One thing that originally drew me to The Andy Griffith Show was its genuine use of real music. Griffith’s obvious lifelong love of music led him to invite the pioneering Sixties bluegrass group the Dillards to appear on the show as the family band the Darlings. They pulled into town riding on an overheating old Model A truck and were soon believably woven into the show as musical characters. And such acoustic music heroes as Roland and Clarence White were sometimes showcased on the show.
After Griffith’s death, Rodney Dillard told the Los Angeles Times that Griffith “represented American family values and has given comfort and hope in these uncertain times. He gave the Dillards [the Darlings] an opportunity to be part of this. Andy was kind, generous and patient with an inexperienced group of pickers from the Ozark Mountains.”
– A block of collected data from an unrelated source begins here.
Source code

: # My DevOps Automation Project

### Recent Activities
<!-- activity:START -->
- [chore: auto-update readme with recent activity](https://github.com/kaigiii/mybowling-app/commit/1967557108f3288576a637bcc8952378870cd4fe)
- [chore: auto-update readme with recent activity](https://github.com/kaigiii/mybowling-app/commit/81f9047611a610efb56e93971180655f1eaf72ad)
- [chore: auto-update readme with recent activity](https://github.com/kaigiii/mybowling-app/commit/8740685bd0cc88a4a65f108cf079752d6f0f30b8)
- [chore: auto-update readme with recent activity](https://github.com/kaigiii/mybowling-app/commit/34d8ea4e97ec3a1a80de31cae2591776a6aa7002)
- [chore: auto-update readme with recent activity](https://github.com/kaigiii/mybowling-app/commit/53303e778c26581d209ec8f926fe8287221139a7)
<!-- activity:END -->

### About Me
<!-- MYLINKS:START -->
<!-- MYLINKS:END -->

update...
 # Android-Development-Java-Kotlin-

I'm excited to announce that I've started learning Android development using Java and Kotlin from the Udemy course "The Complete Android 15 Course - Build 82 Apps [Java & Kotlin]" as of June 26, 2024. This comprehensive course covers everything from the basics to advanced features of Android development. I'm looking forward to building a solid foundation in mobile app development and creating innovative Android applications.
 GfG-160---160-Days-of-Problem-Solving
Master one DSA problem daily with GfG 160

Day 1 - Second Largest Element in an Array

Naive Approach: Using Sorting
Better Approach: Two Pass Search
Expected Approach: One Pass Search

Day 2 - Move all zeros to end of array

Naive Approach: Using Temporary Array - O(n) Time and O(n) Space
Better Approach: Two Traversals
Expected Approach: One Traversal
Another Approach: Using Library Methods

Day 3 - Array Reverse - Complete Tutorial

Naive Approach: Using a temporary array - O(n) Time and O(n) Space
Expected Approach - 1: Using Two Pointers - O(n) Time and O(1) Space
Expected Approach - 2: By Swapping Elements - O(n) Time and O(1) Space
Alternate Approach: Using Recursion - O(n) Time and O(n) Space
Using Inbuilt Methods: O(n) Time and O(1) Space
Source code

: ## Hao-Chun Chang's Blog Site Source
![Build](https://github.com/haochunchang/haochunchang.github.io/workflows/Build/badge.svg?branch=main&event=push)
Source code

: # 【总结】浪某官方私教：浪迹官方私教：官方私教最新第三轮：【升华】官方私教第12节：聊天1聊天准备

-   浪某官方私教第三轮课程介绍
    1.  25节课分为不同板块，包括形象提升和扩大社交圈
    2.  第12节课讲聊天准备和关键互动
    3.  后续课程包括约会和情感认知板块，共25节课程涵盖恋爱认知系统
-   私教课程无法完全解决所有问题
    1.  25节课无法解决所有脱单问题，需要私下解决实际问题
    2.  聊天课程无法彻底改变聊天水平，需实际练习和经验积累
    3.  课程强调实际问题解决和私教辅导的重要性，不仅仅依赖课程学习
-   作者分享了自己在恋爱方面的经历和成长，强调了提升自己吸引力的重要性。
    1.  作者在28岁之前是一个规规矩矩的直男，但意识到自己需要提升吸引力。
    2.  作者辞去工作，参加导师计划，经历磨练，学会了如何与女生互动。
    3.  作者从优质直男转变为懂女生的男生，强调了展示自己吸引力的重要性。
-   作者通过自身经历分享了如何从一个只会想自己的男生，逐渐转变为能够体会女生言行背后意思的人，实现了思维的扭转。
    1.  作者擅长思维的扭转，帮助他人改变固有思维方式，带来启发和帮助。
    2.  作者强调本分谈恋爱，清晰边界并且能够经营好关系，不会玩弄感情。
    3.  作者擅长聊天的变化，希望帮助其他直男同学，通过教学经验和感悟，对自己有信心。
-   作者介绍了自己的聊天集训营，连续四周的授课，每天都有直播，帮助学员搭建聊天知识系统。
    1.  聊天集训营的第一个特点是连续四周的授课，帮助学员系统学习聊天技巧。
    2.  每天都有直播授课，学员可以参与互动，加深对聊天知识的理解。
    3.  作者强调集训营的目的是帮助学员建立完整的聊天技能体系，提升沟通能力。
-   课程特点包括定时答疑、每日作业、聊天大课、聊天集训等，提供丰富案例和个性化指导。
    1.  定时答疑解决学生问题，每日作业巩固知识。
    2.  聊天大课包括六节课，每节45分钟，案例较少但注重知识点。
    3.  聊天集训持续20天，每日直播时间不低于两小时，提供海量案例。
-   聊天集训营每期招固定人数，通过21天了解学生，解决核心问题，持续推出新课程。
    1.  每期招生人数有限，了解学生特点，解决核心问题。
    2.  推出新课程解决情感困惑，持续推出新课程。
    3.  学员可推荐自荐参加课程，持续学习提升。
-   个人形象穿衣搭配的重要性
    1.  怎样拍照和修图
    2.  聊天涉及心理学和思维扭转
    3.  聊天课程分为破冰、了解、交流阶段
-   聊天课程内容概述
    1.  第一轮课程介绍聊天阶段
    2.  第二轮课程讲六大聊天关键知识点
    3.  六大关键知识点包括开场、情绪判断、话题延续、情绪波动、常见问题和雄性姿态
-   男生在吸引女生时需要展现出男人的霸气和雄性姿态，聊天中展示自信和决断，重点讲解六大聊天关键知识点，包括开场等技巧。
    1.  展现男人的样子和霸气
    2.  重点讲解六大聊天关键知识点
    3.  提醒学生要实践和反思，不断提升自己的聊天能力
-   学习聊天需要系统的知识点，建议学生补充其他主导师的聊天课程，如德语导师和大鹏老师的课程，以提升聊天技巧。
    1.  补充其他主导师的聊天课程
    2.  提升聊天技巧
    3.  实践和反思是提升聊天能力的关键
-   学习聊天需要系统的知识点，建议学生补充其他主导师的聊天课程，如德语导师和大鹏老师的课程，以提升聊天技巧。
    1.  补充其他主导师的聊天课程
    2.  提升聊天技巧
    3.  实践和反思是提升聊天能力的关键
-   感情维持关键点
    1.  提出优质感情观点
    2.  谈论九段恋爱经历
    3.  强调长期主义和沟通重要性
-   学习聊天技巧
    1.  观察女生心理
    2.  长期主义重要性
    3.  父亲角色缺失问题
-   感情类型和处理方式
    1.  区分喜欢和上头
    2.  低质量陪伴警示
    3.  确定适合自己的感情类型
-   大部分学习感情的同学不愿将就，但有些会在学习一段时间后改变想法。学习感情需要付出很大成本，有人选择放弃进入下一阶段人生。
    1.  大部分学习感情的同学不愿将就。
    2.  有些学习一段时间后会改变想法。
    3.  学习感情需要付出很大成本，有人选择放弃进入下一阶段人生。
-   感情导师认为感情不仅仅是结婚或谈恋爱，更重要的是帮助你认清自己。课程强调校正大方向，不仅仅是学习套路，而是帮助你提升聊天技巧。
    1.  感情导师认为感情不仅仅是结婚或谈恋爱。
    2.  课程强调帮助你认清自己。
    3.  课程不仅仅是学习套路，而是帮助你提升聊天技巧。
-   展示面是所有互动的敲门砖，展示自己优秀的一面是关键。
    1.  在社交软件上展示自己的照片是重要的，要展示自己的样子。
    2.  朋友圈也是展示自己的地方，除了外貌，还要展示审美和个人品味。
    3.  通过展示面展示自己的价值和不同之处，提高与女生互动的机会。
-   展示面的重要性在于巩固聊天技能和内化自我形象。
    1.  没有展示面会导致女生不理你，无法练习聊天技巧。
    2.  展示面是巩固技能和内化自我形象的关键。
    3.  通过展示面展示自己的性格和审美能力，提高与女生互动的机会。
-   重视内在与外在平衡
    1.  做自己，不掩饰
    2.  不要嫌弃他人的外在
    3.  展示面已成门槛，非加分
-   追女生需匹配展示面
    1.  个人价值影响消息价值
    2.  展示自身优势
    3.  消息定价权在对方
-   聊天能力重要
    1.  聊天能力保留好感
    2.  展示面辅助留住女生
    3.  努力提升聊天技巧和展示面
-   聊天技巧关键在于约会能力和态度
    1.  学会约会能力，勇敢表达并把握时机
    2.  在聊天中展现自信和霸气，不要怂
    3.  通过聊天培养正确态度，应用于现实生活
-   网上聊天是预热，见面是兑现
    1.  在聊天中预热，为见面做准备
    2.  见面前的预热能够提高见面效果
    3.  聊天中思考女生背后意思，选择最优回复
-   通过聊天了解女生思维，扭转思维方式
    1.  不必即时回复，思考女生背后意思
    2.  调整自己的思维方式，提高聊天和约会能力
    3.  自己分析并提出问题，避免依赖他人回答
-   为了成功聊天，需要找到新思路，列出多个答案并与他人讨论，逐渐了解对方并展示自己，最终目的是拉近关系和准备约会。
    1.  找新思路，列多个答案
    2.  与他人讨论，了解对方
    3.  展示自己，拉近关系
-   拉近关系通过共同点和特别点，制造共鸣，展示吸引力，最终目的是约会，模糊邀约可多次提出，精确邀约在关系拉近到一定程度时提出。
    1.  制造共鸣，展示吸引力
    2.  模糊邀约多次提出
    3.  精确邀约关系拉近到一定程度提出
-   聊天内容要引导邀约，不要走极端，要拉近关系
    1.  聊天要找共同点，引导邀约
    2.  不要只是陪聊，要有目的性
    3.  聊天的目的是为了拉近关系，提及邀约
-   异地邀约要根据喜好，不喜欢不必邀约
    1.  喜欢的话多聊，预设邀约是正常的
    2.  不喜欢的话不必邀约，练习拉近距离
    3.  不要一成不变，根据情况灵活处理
The Andy Griffith Show’s instantly recognizable theme was written by Earle Hagen and Herbert Spencer with lyrics added by Everett Sloane. Of the song, “The Fishin’ Hole,” Hagen said, “I realized what the show needed was a simple tune. So I spent all of 15 minutes writing it. I called my bass player and drummer, and we recorded it in a little studio in Hollywood. I whistled the tune myself.”
The song’s lyrics are seldom seen, let alone heard.
Here are a few of the lyrics of “The Fishin’ Hole”:
Well, now, take down your fishin’ pole and meet me at the fishin’ hole.
We may not get a bite all day, but don’t you rush away.
What a great place to rest your bones and mighty fine for skippin’ stones.
You’ll feel fresh as a lemonade, a-sittin’ in the shade.
Whether it’s hot, whether it’s cool, oh, what a spot for whistlin’ like a fool.
Griffith recorded it, singing all the words. But he did little, if anything, to push his recording. As a song, “The Fishin’ Hole” makes a mighty fine whistling song. But I don’t think it really needs any words.